In news- India’s first cryptogamic garden has been inaugurated in Uttarakhand’s Dehradun district.
- It is located in the Chakrata town of Dehradun.
- A garden at Deoban in Chakratahouses almost 76 different species of cryptogams, a primitive plant species found since the Jurassic era.
- Because of its low pollution levels and moist conditions which are conducive for the growth of these species, Deoban is chosen.
- Deoban also has pristine majestic forests of Deodar and Oak which create a natural habitat for cryptogamic species.
- A cryptogam (scientific name Cryptogamae) is a plant or a plant-like organism that reproduces by spores, without flowers or seeds.

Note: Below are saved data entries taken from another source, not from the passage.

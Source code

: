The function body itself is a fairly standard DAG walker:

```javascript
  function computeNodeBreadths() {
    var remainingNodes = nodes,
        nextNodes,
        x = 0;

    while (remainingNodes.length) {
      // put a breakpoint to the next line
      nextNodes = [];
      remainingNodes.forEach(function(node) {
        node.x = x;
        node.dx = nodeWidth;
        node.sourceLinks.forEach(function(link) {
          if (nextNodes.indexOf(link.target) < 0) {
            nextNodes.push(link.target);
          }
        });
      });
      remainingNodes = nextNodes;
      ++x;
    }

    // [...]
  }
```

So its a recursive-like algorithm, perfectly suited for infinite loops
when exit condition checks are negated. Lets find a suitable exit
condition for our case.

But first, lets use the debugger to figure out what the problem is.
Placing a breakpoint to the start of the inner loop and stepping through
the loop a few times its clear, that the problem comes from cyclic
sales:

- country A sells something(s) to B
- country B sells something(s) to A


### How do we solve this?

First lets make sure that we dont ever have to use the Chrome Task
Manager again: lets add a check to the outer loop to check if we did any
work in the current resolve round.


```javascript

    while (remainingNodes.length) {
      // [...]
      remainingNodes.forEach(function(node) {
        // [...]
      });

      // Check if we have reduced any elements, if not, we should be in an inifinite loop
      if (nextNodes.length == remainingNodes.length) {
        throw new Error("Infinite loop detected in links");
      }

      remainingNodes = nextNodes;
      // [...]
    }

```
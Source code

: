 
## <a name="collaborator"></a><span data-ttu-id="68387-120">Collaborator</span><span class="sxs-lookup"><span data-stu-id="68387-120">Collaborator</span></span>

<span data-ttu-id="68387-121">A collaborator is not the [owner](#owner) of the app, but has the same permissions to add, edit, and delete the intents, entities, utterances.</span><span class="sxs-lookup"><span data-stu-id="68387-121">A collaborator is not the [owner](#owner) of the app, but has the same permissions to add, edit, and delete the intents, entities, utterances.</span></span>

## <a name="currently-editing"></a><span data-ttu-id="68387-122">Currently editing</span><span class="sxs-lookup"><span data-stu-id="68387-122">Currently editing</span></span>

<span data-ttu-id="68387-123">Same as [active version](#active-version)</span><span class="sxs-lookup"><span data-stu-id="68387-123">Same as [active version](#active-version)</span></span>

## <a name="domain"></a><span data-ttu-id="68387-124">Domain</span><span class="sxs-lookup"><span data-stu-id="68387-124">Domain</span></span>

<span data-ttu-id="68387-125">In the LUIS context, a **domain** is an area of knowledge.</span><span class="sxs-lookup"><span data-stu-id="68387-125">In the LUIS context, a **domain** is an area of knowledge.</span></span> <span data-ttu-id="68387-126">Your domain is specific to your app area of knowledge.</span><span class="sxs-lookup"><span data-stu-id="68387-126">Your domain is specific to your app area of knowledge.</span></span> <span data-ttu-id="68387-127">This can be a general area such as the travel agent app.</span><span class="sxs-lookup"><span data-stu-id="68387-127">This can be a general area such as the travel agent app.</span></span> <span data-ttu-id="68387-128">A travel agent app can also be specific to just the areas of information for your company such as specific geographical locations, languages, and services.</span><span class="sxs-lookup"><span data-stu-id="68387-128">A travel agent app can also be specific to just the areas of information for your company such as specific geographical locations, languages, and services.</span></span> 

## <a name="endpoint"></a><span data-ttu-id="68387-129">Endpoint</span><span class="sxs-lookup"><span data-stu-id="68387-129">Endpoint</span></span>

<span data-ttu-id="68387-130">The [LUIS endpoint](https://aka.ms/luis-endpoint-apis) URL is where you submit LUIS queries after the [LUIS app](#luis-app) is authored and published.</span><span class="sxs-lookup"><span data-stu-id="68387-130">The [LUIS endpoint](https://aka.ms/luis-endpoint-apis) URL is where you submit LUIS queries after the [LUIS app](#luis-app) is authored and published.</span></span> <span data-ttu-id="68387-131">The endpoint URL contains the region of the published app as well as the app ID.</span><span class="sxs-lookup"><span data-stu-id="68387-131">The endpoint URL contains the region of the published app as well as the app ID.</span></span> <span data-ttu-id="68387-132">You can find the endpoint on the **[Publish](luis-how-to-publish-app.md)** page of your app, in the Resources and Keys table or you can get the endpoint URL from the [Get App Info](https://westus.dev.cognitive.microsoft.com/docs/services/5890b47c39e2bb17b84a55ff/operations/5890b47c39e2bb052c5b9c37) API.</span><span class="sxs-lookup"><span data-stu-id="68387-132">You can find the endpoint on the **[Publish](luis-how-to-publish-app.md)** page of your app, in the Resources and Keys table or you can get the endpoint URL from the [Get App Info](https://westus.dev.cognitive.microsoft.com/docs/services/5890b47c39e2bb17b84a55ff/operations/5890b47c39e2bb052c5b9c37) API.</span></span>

- “Cryptogamae” means “hidden reproduction”, referring to the fact that no seed is produced.
- Other names, such as “thallophytes”, “lower plants”, and “spore plants” are also occasionally used.
- The best-known groups of cryptogams are algae, lichens, mosses and ferns, and also includes non-photosynthetic organisms traditionally classified as plants, such as fungi, slime molds, and bacteria.
- Algae comprises the most primitive organisms which are predominantly aquatic, both in marine as well as freshwater habitats.
- Ferns are the largest living group of primitive vascular plants while fungi is a kingdom of usually multicellular eukaryotic organisms that are heterotrophs.
- Bryophytes are the simplest and primitive land plants that occupy an intermediate position between algae and pteridophytes.
- Lichens are a complex life form that is a symbiotic partnership of two separate organisms, a fungus and an algae.
- Cryptogams are considered among the best bioindicators, as they grow only at places without pollution and with ample soil moisture.
- These species will just vanish even if there is the slightest deviation in the environmental indicators.
- Not all cryptogams are treated as part of the plant kingdom; the fungi, in particular, are regarded as a separate kingdom, more closely related to animals than plants, while blue-green algae are now regarded as a phylum of bacteria.
The names of all cryptogams are regulated by the International Code of Nomenclature for algae, fungi, and plants.